DataTalkClub 2022 data engineering zoomcamp
✍️ Table of contents for my learning in public posts on DataTalksClub 2022 data engineering zoomcamp

🐍 Turn the data ingestion notebook into a Python script

In our week 1 lesson 2 post (Ingesting NYC taxi trip data to Postgres), under the subsection "Build the table creation string (schema)", we created a Jupyter Notebook (upload-data.ipynb) to read the NYC taxi trip data, create a SQL table creation string tailored to Postgres, and insert the records. We want to turn this notebook into a Python script that takes some arguments and performs the same operations. For this, we will use the argsparse module of the standard library. Let's create a new Python file in our working directory (next to the Docker file) and name it ingest_data.py.

import argparse 

if __name__ == '__main__': 
    parser = argparse.ArgumentParser(description='Ingest CSV data to Postgres') 

    parser.add_argument('--user', help='user name for postgres') 
    parser.add_argument('--password', help='password for postgres') 
    parser.add_argument('--host', help='host for postgres') 
    parser.add_argument('--port', help='port for postgres') 
    parser.add_argument('--db', help='database name for postgres') 
    parser.add_argument('--table_name', help='name of the table where we will write results to') 
    parser.add_argument('--url', help='url of the CSV file') 

   args = parser.parse_args() 
ingest_data.py

Now we can add the logic we had on upload-data.ipynb to a main() function in ingest_data.py and use the arguments captured by argsparse where needed.

import subprocess
from time import time
import argparse

from sqlalchemy import create_engine

import pandas as pd

def main(params):
    user = params.user
    password = params.password
    host = params.host
    port = params.port
    db = params.db
    table_name = params.table_name
    url = params.url

    csv_name = 'output.csv'

    # download the csv
    proc = subprocess.run([
        "wget",
        url,
        "-O",
        csv_name,
    ])
    assert proc.returncode == 0, (url, proc.returncode)

    engine = create_engine(f'postgresql://{user}:{password}@{host}:{port}/{db}')

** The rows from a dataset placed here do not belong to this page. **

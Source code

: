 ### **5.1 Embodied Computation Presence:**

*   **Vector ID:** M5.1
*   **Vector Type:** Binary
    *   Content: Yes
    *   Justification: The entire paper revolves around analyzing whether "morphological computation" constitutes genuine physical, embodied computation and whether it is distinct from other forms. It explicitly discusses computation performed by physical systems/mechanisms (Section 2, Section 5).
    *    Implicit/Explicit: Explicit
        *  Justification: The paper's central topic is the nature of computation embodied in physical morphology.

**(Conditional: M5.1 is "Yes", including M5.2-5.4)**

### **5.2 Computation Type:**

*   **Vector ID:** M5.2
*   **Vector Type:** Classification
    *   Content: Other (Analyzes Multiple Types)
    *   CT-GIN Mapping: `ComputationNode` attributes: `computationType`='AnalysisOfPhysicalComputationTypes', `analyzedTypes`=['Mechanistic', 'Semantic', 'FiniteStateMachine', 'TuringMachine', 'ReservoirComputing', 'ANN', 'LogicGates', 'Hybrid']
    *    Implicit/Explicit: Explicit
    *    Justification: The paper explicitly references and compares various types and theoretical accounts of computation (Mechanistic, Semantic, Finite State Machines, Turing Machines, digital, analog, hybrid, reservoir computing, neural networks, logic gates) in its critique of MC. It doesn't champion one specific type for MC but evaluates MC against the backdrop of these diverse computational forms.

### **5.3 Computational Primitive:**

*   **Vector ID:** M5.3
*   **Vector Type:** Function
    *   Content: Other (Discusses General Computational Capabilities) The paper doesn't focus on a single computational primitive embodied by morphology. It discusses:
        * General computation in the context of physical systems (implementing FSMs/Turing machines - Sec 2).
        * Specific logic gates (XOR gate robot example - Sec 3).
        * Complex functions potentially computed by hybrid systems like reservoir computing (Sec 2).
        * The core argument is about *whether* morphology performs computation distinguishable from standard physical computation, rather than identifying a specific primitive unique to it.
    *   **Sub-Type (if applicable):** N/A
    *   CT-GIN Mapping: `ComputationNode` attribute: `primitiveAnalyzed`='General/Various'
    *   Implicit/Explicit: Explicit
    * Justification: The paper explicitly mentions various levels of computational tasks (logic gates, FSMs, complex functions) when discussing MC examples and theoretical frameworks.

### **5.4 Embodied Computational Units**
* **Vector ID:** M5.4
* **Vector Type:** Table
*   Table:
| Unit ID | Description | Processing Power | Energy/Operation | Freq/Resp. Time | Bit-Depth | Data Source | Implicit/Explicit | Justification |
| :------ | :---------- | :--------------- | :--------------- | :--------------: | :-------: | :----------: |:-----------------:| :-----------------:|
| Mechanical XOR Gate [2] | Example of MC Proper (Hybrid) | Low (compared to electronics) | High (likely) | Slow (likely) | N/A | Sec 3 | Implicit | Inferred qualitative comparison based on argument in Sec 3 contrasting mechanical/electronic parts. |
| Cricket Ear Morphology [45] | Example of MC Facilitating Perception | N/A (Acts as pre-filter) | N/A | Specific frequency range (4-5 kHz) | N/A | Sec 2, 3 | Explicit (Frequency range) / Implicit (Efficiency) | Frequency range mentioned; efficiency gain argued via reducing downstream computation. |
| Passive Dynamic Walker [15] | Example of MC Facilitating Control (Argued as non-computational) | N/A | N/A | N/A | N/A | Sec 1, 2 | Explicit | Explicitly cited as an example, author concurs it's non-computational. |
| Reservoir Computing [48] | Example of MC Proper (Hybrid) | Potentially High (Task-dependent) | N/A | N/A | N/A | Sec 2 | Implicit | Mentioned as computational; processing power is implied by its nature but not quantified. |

    df_iter = pd.read_csv(
        csv_name,
        iterator=True,
        chunksize=100_000,
        parse_dates=['tpep_pickup_datetime', 'tpep_dropoff_datetime'],
    )

    first_chunk = next(df_iter)

    # Create table
    first_chunk.head(n=0).to_sql(name=table_name, con=engine, if_exists='replace')

    # Insert first chunk of data
    first_chunk.to_sql(name=table_name, con=engine, if_exists='append')

    # Insert all the other chunks of data
    for chunk in df_iter:
        t_start = time()
        chunk.to_sql(name=table_name, con=engine, if_exists='append')
        t_end = time()
        print(f'inserted another chunk..., took {t_end - t_start:.3f} seconds')


if __name__ == '__main__':
    parser = argparse.ArgumentParser(description='Ingest CSV data to Postgres')

    parser.add_argument('--user', help='user name for postgres')
    parser.add_argument('--password', help='password for postgres')
    parser.add_argument('--host', help='host for postgres')
    parser.add_argument('--port', help='port for postgres')
    parser.add_argument('--db', help='database name for postgres')
    parser.add_argument('--table_name', help='name of the table where we will write results to')
    parser.add_argument('--url', help='url of the CSV file')

    args = parser.parse_args()

    main(args)
ingest_data.py

🚮 Drop the current table

To test the ingestion script we just wrote, let's drop the current table in the database (yellow_taxi_data) and re-insert the records using the script.

💡
Tip: If you had to restart your computer since our last post, you might need to kill the Postgres process with sudo pkill -u postgres; restart the Postgres container with docker start -i pg-database; restart the pgAdmin container with docker start -i pgadmin; and login to pgAdmin by opening a tab in your web browser pointing to localhost:8080 and typing the credentials (admin@admin.com, root)

On the pgAdmin query tool, type

DROP TABLE yellow_taxi_data;

and MB1 on ▶️ the run button

Dropping the yellow taxi table.

Now, if we run the row count query, we see that the table no longer exists

🪄 There is no table! 

🏃‍♀️Run the ingestion script

It's showtime! Let's run the new ingestion script on a terminal window passing the required parameters. Since the download file's URL is long, let's assign it to a variable

URL="https://s3.amazonaws.com/nyc-tlc/trip+data/yellow_tripdata_2021-01.csv" 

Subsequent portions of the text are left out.